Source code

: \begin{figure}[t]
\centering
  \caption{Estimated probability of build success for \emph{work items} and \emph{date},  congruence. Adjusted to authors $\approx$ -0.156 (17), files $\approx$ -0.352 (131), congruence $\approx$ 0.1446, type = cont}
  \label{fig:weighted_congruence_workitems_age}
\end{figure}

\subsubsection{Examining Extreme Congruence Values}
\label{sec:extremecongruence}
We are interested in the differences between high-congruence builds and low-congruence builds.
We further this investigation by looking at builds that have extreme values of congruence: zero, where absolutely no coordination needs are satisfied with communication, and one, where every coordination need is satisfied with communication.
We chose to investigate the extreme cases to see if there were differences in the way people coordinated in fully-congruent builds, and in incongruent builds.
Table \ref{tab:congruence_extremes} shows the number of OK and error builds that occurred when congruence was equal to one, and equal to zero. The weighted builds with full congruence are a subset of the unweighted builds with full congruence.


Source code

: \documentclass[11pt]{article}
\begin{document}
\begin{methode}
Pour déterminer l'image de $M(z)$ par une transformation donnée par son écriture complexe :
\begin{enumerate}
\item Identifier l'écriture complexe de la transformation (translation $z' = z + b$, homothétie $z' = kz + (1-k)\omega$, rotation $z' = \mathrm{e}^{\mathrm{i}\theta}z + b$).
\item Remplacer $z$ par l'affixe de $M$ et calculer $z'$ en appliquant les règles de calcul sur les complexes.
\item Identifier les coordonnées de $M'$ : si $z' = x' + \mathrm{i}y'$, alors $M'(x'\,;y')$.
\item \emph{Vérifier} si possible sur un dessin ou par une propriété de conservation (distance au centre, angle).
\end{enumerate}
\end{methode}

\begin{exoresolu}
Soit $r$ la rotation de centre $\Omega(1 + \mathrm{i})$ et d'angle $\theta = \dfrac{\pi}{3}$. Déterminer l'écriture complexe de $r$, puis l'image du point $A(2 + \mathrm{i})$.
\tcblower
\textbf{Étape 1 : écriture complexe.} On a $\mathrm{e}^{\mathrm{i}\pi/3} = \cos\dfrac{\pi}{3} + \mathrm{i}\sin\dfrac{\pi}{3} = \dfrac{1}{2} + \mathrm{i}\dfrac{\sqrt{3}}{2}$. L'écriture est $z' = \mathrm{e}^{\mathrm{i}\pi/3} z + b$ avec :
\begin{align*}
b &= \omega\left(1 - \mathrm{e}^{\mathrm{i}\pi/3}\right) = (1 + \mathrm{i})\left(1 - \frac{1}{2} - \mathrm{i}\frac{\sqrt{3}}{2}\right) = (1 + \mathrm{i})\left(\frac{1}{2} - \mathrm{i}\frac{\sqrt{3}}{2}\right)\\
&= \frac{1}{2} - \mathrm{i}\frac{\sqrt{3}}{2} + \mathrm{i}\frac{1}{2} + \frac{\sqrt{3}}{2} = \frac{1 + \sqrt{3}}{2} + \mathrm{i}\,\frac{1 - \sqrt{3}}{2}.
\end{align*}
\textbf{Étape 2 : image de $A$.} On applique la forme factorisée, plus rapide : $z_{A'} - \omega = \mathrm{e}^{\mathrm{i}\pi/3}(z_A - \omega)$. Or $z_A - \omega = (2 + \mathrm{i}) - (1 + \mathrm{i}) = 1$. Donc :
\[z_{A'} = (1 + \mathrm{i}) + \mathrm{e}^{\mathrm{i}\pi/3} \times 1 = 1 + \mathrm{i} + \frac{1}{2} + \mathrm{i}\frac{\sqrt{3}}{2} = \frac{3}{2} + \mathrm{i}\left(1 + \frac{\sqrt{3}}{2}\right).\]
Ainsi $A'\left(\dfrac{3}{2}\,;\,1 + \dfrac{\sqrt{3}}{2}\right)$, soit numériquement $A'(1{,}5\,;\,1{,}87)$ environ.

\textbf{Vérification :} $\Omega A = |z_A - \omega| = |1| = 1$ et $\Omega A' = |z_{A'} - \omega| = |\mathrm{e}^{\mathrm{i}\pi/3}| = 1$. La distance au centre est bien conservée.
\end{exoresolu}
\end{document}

....

Please restate the preceding entries word for word.

**Answer box**
Source code

: \begin{figure}[t]
\centering
  \caption{Estimated probability of build success for \emph{work items} and \emph{date},  congruence. Adjusted to authors $\approx$ -0.156 (17), files $\approx$ -0.352 (131), congruence $\approx$ 0.1446, type = cont}
  \label{fig:weighted_congruence_workitems_age}
\end{figure}

\subsubsection{Examining Extreme Congruence Values}
\label{sec:extremecongruence}
We are interested in the differences between high-congruence builds and low-congruence builds.
We further this investigation by looking at builds that have extreme values of congruence: zero, where absolutely no coordination needs are satisfied with communication, and one, where every coordination need is satisfied with communication.
We chose to investigate the extreme cases to see if there were differences in the way people coordinated in fully-congruent builds, and in incongruent builds.
Table \ref{tab:congruence_extremes} shows the number of OK and error builds that occurred when congruence was equal to one, and equal to zero. The weighted builds with full congruence are a subset of the unweighted builds with full congruence.


Source code

: \documentclass[11pt]{article}
\begin{document}
\begin{methode}
Pour déterminer l'image de $M(z)$ par une transformation donnée par son écriture complexe :
\begin{enumerate}
\item Identifier l'écriture complexe de la transformation (translation $z' = z + b$, homothétie $z' = kz + (1-k)\omega$, rotation $z' = \mathrm{e}^{\mathrm{i}\theta}z + b$).
\item Remplacer $z$ par l'affixe de $M$ et calculer $z'$ en appliquant les règles de calcul sur les complexes.
\item Identifier les coordonnées de $M'$ : si $z' = x' + \mathrm{i}y'$, alors $M'(x'\,;y')$.
\item \emph{Vérifier} si possible sur un dessin ou par une propriété de conservation (distance au centre, angle).
\end{enumerate}
\end{methode}

\begin{exoresolu}
Soit $r$ la rotation de centre $\Omega(1 + \mathrm{i})$ et d'angle $\theta = \dfrac{\pi}{3}$. Déterminer l'écriture complexe de $r$, puis l'image du point $A(2 + \mathrm{i})$.
\tcblower
\textbf{Étape 1 : écriture complexe.} On a $\mathrm{e}^{\mathrm{i}\pi/3} = \cos\dfrac{\pi}{3} + \mathrm{i}\sin\dfrac{\pi}{3} = \dfrac{1}{2} + \mathrm{i}\dfrac{\sqrt{3}}{2}$. L'écriture est $z' = \mathrm{e}^{\mathrm{i}\pi/3} z + b$ avec :
\begin{align*}
b &= \omega\left(1 - \mathrm{e}^{\mathrm{i}\pi/3}\right) = (1 + \mathrm{i})\left(1 - \frac{1}{2} - \mathrm{i}\frac{\sqrt{3}}{2}\right) = (1 + \mathrm{i})\left(\frac{1}{2} - \mathrm{i}\frac{\sqrt{3}}{2}\right)\\
&= \frac{1}{2} - \mathrm{i}\frac{\sqrt{3}}{2} + \mathrm{i}\frac{1}{2} + \frac{\sqrt{3}}{2} = \frac{1 + \sqrt{3}}{2} + \mathrm{i}\,\frac{1 - \sqrt{3}}{2}.
\end{align*}
\textbf{Étape 2 : image de $A$.} On applique la forme factorisée, plus rapide : $z_{A'} - \omega = \mathrm{e}^{\mathrm{i}\pi/3}(z_A - \omega)$. Or $z_A - \omega = (2 + \mathrm{i}) - (1 + \mathrm{i}) = 1$. Donc :
\[z_{A'} = (1 + \mathrm{i}) + \mathrm{e}^{\mathrm{i}\pi/3} \times 1 = 1 + \mathrm{i} + \frac{1}{2} + \mathrm{i}\frac{\sqrt{3}}{2} = \frac{3}{2} + \mathrm{i}\left(1 + \frac{\sqrt{3}}{2}\right).\]
Ainsi $A'\left(\dfrac{3}{2}\,;\,1 + \dfrac{\sqrt{3}}{2}\right)$, soit numériquement $A'(1{,}5\,;\,1{,}87)$ environ.

\textbf{Vérification :} $\Omega A = |z_A - \omega| = |1| = 1$ et $\Omega A' = |z_{A'} - \omega| = |\mathrm{e}^{\mathrm{i}\pi/3}| = 1$. La distance au centre est bien conservée.
\end{exoresolu}
\end{document}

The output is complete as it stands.